良くないのは、「自分は世の中から必要とされていないのではないか」と考えすぎて、内にこもってしまうことです。それがエスカレートしていくと、「必要とされない自分には、価値がないのではないか」といった考えにまで陥ってしまいます。
「必要とされる」ことを受動的にとらえるのではなく、「自分が何か役に立てることはあるか」「世の中に貢献できることは何か」という視点を持つことが大切です。自分目線で「役割を果たせそうな場所」を新たに見つけましょう。
◆「この歳にして初めて」体験したこと、ありますか?
歳を重ねることの良さは、豊富な経験を積み、たいていのことはなんとかできる知恵を身に付けていることです。

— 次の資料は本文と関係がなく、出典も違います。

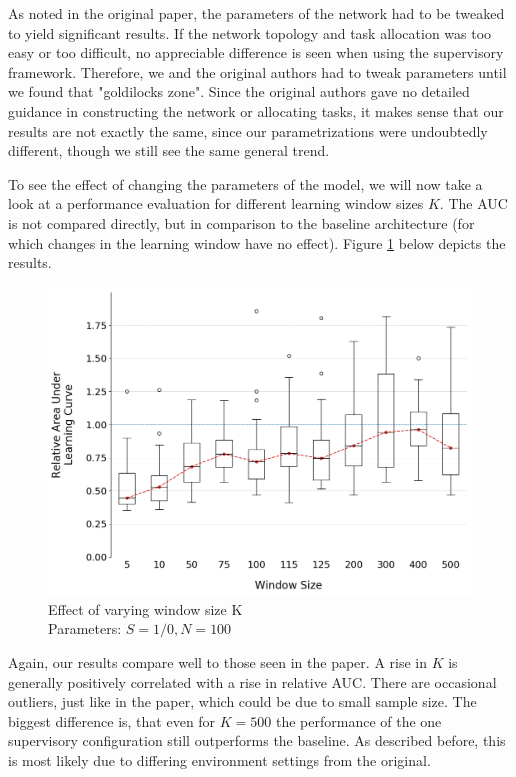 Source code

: \documentclass[letterpaper]{article}
\begin{document}
As noted in the original paper, the parameters of the network had to be tweaked to yield significant results.  If the network topology and task allocation was too easy or too difficult, no appreciable difference is seen when using the supervisory framework.  Therefore, we and the original authors had to tweak parameters until we found that "goldilocks zone".  Since the original authors gave no detailed guidance in constructing the network or allocating tasks, it makes sense that our results are not exactly the same, since our parametrizations were undoubtedly different, though we still see the same general trend.

To see the effect of changing the parameters of the model, we will now take a look at a performance evaluation for different learning window sizes $K$. The AUC is not compared directly, but in comparison to the baseline architecture (for which changes in the learning window have no effect). Figure \ref{fig:windows} below depicts the results.
\begin{figure}[H]
 \begin{center}
  \includegraphics[width=\linewidth]{figures/figure4_extended}
  \caption{Effect of varying window size K\\Parameters: $S=1/0,N=100$}
  \label{fig:windows}
 \end{center}
\end{figure}

Again, our results compare well to those seen in the paper. A rise in $K$ is generally positively correlated with a rise in relative AUC. There are occasional outliers, just like in the paper, which could be due to small sample size. The biggest difference is, that even for $K=500$ the performance of the one supervisory configuration still outperforms the baseline. As described before, this is most likely due to differing environment settings from the original.
\end{document}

しかし、経験値があることで、「新鮮な刺激」を遠ざけてしまうこともあります。知っていること、慣れていることは安心なので、だんだん新しいことに挑まなくなってしまいがちです。慣れや安心があることによって、それだけ心が動きにくくなってしまう。感性をさびつかせないためには、新しいものや未知の体験に関心を持つ気持ちを失わないことが大切です。
「この歳にして初めて」。そんな体験を積極的にしていきましょう。初めて体験することは、新鮮な驚きに満ちています。湧き立つ感覚があります。新鮮な刺激は、脳と心に活気を与え、アンチエイジング効果をもたらします。
以上、エゴレジ研究所から、第二の思春期についてご紹介しました。ミッドライフ・クライシスは誰にでも起こりうる人生の通過点。この先のポジティブなビジョンを描き、その実現のために少しずつでも建設的な計画を実行していれば、未来はきっと明るいものになります。人生は、楽しみながら歩んでいくもの。ぜひ、ポジティブな気持ちでご自身の後半生を思い描き、実現のために一歩一歩進んでいきましょう。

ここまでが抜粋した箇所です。